1. Did you install the certificate on your domain controller?
2. When installing the certificate, did you also click on the Certification Path and install the DigiCert High Assurance certificate in your Trusted Root Certification Authorities store?

The problem is related to the name of the site and the fact that it is accessed from outside with mail.my-external-domain.com and from the inside with mail.my-internal-domain.com.

In order to get rid of that warning you should have the certificate from Digicert with the field Subject Alternate Name containing "mail.my-internal-domain.com".

More info about the certificate's SAN field here:
https://www.digicert.com/subject-alternative-name.htm

i did include both the internal and external domain names in the Cert. I did not however, add the cert to the DC. I will check that out.
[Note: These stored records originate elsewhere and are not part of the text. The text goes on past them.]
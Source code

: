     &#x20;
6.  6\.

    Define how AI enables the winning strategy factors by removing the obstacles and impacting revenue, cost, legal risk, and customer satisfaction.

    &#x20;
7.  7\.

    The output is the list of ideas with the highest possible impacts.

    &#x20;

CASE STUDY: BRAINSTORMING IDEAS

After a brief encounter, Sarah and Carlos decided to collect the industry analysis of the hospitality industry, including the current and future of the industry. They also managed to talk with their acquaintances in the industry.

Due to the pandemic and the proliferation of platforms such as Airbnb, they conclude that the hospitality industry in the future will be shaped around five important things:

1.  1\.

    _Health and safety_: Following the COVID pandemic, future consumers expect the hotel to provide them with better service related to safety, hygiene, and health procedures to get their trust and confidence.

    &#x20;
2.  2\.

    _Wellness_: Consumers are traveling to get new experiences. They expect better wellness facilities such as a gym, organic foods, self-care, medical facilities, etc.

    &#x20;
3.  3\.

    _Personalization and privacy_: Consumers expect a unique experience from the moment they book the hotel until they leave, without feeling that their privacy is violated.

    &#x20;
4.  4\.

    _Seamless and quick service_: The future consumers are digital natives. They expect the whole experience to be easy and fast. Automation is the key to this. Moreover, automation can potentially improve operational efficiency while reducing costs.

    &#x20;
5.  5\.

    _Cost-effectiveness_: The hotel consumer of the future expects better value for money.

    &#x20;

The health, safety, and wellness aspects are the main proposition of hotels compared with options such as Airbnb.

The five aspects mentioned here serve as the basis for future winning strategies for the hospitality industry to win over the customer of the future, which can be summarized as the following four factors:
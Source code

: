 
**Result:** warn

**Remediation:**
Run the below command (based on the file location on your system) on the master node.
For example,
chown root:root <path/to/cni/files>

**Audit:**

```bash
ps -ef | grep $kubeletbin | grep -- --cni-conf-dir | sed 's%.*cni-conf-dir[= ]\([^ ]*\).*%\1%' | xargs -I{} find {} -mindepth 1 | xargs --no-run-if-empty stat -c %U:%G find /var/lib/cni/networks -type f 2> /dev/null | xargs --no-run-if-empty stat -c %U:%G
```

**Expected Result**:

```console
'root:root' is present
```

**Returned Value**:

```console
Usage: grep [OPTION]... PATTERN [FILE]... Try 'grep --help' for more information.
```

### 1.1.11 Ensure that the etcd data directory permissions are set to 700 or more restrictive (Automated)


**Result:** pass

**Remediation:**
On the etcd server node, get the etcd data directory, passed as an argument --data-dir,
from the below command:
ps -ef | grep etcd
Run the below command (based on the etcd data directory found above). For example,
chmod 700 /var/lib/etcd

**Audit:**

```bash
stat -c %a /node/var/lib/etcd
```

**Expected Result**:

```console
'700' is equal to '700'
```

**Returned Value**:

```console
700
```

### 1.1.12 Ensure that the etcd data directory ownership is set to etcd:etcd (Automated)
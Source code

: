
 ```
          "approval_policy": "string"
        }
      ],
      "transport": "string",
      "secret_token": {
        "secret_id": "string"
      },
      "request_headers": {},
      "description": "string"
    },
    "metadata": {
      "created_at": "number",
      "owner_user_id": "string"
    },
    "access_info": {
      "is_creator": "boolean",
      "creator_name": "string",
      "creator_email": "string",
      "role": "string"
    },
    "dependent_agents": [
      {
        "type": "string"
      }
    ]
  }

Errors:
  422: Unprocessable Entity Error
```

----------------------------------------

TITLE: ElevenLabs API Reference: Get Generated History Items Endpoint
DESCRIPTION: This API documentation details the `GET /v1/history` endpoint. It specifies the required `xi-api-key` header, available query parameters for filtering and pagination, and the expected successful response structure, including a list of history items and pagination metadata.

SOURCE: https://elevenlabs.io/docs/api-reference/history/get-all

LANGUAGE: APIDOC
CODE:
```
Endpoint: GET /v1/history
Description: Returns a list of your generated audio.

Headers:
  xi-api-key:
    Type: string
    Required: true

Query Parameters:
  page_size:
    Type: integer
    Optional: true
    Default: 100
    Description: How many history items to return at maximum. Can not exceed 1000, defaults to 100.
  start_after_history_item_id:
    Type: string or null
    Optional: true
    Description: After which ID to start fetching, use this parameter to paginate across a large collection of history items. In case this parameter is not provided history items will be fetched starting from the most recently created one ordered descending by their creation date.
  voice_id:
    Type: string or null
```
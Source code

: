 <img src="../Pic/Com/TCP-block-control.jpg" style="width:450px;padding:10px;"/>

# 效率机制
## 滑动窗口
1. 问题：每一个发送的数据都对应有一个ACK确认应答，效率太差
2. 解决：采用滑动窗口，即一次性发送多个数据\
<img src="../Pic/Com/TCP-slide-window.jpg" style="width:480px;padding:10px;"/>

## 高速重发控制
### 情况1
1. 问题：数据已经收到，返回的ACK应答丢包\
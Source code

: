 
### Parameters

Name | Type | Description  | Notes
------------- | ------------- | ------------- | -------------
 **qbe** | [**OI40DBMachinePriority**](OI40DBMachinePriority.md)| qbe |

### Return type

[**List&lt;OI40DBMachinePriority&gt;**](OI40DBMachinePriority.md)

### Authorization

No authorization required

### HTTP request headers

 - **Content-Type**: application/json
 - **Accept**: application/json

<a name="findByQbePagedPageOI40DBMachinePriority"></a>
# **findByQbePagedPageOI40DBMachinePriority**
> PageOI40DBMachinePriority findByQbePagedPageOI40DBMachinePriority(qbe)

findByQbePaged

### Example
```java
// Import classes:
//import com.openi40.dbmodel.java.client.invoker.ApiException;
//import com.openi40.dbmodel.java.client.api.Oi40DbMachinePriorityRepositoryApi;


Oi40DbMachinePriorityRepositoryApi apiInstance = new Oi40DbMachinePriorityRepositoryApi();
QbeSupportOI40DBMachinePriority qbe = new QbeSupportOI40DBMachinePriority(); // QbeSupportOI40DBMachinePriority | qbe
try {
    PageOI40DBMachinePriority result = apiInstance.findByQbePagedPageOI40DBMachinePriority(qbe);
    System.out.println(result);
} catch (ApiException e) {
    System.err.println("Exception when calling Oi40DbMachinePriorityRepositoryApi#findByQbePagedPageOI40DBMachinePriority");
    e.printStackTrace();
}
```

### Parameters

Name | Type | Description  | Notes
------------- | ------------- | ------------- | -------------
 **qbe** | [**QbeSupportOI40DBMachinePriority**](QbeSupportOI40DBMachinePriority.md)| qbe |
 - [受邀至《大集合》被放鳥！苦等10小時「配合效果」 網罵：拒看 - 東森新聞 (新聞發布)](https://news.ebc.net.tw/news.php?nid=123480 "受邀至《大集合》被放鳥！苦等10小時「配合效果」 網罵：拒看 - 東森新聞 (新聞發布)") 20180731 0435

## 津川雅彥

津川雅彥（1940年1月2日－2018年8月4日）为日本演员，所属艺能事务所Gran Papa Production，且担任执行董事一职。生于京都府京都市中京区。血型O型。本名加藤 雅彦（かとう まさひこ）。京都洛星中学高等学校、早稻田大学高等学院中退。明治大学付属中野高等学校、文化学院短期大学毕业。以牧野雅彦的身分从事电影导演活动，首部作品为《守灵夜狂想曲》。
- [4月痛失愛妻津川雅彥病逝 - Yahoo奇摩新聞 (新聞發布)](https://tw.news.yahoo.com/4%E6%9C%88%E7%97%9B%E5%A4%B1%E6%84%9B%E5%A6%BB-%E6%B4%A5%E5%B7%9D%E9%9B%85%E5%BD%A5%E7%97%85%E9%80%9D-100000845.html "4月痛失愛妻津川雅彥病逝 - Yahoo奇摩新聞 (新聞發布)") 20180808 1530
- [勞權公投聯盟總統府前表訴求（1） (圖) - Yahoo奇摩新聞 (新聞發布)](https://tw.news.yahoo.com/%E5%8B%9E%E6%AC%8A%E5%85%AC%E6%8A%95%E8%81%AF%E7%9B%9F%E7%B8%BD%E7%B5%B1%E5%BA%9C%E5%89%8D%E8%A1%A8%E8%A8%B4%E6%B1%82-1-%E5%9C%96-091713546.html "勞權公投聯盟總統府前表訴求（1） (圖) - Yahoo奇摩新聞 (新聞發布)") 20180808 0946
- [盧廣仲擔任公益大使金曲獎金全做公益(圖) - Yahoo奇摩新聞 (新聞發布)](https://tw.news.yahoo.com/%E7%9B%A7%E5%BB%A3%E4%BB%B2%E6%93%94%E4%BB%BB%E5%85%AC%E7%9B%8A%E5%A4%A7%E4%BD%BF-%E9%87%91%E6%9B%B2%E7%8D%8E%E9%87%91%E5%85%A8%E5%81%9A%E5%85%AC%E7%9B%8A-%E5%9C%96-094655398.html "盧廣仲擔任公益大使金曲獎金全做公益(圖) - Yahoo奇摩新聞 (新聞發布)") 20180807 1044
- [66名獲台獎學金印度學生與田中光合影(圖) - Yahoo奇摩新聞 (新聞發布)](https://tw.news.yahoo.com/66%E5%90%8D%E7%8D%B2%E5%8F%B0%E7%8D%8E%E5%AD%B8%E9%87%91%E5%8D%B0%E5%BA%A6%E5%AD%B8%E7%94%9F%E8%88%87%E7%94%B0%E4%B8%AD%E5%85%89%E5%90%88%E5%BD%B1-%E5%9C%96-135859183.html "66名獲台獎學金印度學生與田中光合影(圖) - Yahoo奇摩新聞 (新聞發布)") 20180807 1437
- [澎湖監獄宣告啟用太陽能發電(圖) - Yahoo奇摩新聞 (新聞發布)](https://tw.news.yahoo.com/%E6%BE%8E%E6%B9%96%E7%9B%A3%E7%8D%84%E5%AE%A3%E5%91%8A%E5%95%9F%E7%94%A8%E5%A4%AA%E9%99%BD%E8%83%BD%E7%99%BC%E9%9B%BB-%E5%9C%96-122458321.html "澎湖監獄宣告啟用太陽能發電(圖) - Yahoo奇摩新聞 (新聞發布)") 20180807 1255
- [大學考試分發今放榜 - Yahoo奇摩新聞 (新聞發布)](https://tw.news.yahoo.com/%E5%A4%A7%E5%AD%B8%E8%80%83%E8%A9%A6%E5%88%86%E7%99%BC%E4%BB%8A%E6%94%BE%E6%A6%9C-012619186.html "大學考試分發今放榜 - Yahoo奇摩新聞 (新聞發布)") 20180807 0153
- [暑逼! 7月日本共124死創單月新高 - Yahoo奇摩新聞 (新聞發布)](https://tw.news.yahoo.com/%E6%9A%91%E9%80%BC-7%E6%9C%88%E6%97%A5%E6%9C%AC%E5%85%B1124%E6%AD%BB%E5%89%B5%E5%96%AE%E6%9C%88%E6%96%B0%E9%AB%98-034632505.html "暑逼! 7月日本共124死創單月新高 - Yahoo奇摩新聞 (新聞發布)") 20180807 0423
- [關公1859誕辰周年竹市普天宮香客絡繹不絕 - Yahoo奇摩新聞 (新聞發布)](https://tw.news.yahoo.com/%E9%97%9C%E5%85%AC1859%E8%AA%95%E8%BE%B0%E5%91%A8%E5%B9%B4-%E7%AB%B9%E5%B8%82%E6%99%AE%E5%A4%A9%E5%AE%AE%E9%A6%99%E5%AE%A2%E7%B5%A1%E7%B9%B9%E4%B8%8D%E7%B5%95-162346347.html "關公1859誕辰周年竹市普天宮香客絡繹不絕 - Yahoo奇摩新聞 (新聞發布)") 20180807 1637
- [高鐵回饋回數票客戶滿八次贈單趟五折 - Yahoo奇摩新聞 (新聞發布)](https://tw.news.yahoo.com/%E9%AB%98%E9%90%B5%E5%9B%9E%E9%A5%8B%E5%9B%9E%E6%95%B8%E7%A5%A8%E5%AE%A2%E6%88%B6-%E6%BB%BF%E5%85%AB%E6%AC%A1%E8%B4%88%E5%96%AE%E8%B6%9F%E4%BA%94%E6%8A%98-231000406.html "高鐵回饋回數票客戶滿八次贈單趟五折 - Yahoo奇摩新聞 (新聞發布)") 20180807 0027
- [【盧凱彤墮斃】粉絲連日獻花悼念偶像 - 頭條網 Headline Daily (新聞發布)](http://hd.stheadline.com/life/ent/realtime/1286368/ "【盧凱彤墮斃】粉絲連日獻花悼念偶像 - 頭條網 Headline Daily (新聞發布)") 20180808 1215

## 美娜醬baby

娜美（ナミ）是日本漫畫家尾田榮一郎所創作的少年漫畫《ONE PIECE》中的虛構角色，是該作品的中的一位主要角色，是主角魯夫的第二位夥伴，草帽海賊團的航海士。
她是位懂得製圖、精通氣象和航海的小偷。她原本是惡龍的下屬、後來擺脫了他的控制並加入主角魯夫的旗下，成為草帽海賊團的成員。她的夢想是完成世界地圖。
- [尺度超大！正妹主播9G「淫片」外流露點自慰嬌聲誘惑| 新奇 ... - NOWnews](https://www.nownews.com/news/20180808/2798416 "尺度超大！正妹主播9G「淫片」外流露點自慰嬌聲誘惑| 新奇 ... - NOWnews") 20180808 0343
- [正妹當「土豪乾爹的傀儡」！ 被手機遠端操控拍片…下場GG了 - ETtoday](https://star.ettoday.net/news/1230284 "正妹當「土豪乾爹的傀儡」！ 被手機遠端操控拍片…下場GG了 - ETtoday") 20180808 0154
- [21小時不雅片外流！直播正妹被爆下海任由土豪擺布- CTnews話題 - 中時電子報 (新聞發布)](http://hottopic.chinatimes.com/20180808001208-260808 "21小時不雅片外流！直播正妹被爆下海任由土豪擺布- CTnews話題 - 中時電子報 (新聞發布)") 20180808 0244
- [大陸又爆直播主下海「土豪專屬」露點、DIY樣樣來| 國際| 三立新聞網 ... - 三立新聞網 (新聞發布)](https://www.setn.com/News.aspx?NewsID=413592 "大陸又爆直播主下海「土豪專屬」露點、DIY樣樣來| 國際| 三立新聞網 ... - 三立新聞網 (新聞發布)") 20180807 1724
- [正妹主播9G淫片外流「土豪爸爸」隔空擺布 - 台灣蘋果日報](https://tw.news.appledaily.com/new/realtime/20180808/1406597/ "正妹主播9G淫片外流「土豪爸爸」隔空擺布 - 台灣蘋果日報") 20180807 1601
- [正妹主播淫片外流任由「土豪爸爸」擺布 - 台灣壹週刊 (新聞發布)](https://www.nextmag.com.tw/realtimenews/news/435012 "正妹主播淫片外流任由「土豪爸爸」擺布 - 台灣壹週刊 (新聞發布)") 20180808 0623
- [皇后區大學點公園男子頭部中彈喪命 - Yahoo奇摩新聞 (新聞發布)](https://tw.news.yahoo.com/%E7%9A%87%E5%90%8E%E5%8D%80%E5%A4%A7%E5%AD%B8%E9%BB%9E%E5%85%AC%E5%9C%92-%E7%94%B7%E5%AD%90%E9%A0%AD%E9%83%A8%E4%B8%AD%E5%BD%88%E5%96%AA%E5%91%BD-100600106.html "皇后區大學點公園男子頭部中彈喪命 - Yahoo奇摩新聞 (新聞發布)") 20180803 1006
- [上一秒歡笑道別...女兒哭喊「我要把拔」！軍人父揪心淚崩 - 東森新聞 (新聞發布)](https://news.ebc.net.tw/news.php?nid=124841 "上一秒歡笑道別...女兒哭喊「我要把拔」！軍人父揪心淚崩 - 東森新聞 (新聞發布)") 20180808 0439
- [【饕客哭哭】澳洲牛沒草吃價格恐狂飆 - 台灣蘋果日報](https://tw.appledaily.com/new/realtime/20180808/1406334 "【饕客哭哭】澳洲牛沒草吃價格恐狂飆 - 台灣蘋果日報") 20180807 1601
Thanks for the help thus far!

The error doesn't point to an issue with the trusting chain since you said that you get a green mark on  "the security certificate is from a trusted certifying authority".

The error is more likely related to the name so maybe you have configured the internal clients to access the site by using the NETBIOS name (or even the IP).

Take a look at his article also:
http://blogs.technet.com/b/danielkenyon-smith/archive/2010/05/13/the-name-on-the-certificate-is-invalid-or-does-not-match-the-name-of-the-site-part-2.aspx

There is absolutely no reason to install the certificate on the Domain Controller.

If you processed the certificate request through the New Certificate wizard in the Exchange Management Console then the certificate should be correct.

You need to have the following names in it:

owa.domainname.com (the external URL you use for Outlook Web App/ActiveSync/Outlook Anywhere)
autodiscover.domainname.com (where domainname.com is the part after the @ in your email address)
servername.domain.local (the internal fully qualified domain name of your server)

If any of these are missing then you will need to rekey your certificate.

Once you have completed the wizard in Exchange make sure you assign the services to it (right click the certificate in the list and select Assign Services).

If you have confirmed all of this and are still having problems then please post a screenshot of the error you are seeing.

The problem is that you dont have the internal dns name of your client access server on that certificate. so either do you get a new certificate and add the internal dns name there or you use a different certificate generated internally by your internal CA with all the names, and use the external certificate only for external access, published for example in TMG or ISA 2k6

you need these names:

webmail.domain.com (example of external name used for OWA, OA, ActiveSync, etc)
autodiscover.domain.com (one for each different primary smtp address you have on your org)
cas.domain.local (example for the internal cas server name, or, if you have several CAS servers put in the several names or the cas array name)

internally, this issue appears to be resolved. I did take the first piece of advice we received, and configured licensing on our DC, although, this does not necessarily include our exchange cert. What i had to do was uncheck cache mode, then this was working.

Externally, using RDP_HTTP, i still see a cert error; i will post specifics about that error shortly. Thanks for the continued support.

Thanks for the detailed explanation!